Source texts of formatted documents
..........
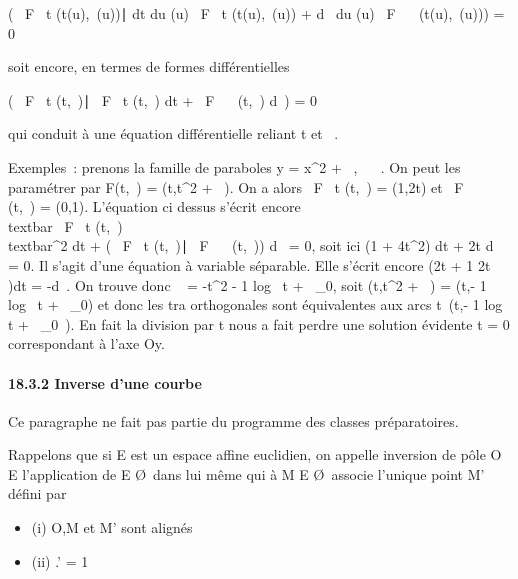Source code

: \documentclass[]{article}
\begin{document}
\left ( \partial~F \over \partial~t
(t(u),\lambda~(u))∣ dt \over du
(u) \partial~F \over \partial~t (t(u),\lambda~(u)) + d\lambda~
\over du (u) \partial~F \over \partial~\lambda~
(t(u),\lambda~(u))\right ) = 0

soit encore, en termes de formes différentielles

\left ( \partial~F \over \partial~t
(t,\lambda~)∣ \partial~F \over \partial~t (t,\lambda~)
dt + \partial~F \over \partial~\lambda~ (t,\lambda~) d\lambda~\right ) = 0

qui conduit à une équation différentielle reliant t et \lambda~.

Exemples~: prenons la famille de paraboles y = x^2 + \lambda~, \lambda~ \in
{}~. On peut les paramétrer par F(t,\lambda~) = (t,t^2 + \lambda~). On a
alors  \partial~F \over \partial~t (t,\lambda~) = (1,2t) et  \partial~F
\over \partial~\lambda~ (t,\lambda~) = (0,1). L'équation ci dessus s'écrit
encore \\textbar{} \partial~F \over \partial~t
(t,\lambda~)\\textbar{}^2 dt + \left
( \partial~F \over \partial~t (t,\lambda~)∣ \partial~F
\over \partial~\lambda~ (t,\lambda~)\right ) d\lambda~ = 0, soit ici
(1 + 4t^2) dt + 2t d\lambda~ = 0. Il s'agit d'une équation à
variable séparable. Elle s'écrit encore (2t + 1 \over
2t )dt = -d\lambda~. On trouve donc \lambda~ = -t^2 - 1
  log~
\textbar{}t\textbar{} + \lambda~\_0, soit (t,t^2 + \lambda~) =
(t,- 1   log~
\textbar{}t\textbar{} + \lambda~\_0) et donc les tra\jmathectoires
orthogonales sont équivalentes aux arcs
t\mapsto~(t,- 1 
 log t + \lambda~\_0~). En fait la division
par t nous a fait perdre une solution évidente t = 0 correspondant à
l'axe Oy.

\paragraph{18.3.2 Inverse d'une courbe}

Ce paragraphe ne fait pas partie du programme des classes préparatoires.

Rappelons que si E est un espace affine euclidien, on appelle inversion
de pôle O \in E l'application de E \diagdown\O\
dans lui même qui à M \in E \diagdown\O\ associe
l'unique point M' défini par

\begin{itemize}
\itemsep1pt\parskip0pt
\item
  (i) O,M et M' sont alignés
\item
  (ii) \overlineOM.\overlineOM' =
  1
\end{itemize}
\end{document}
..........
### Task to complete
All records above are to be output verbatim, with their pictures omitted.

### Written reply
Source code

: \documentclass[]{article}
\begin{document}
\left ( \partial~F \over \partial~t
(t(u),\lambda~(u))∣ dt \over du
(u) \partial~F \over \partial~t (t(u),\lambda~(u)) + d\lambda~
\over du (u) \partial~F \over \partial~\lambda~
(t(u),\lambda~(u))\right ) = 0

soit encore, en termes de formes différentielles

\left ( \partial~F \over \partial~t
(t,\lambda~)∣ \partial~F \over \partial~t (t,\lambda~)
dt + \partial~F \over \partial~\lambda~ (t,\lambda~) d\lambda~\right ) = 0

qui conduit à une équation différentielle reliant t et \lambda~.

Exemples~: prenons la famille de paraboles y = x^2 + \lambda~, \lambda~ \in
{}~. On peut les paramétrer par F(t,\lambda~) = (t,t^2 + \lambda~). On a
alors  \partial~F \over \partial~t (t,\lambda~) = (1,2t) et  \partial~F
\over \partial~\lambda~ (t,\lambda~) = (0,1). L'équation ci dessus s'écrit
encore \\textbar{} \partial~F \over \partial~t
(t,\lambda~)\\textbar{}^2 dt + \left
( \partial~F \over \partial~t (t,\lambda~)∣ \partial~F
\over \partial~\lambda~ (t,\lambda~)\right ) d\lambda~ = 0, soit ici
(1 + 4t^2) dt + 2t d\lambda~ = 0. Il s'agit d'une équation à
variable séparable. Elle s'écrit encore (2t + 1 \over
2t )dt = -d\lambda~. On trouve donc \lambda~ = -t^2 - 1
  log~
\textbar{}t\textbar{} + \lambda~\_0, soit (t,t^2 + \lambda~) =
(t,- 1   log~
\textbar{}t\textbar{} + \lambda~\_0) et donc les tra\jmathectoires
orthogonales sont équivalentes aux arcs
t\mapsto~(t,- 1 
 log t + \lambda~\_0~). En fait la division
par t nous a fait perdre une solution évidente t = 0 correspondant à
l'axe Oy.

\paragraph{18.3.2 Inverse d'une courbe}

Ce paragraphe ne fait pas partie du programme des classes préparatoires.

Rappelons que si E est un espace affine euclidien, on appelle inversion
de pôle O \in E l'application de E \diagdown\O\
dans lui même qui à M \in E \diagdown\O\ associe
l'unique point M' défini par

\begin{itemize}
\itemsep1pt\parskip0pt
\item
  (i) O,M et M' sont alignés
\item
  (ii) \overlineOM.\overlineOM' =
  1
\end{itemize}
\end{document}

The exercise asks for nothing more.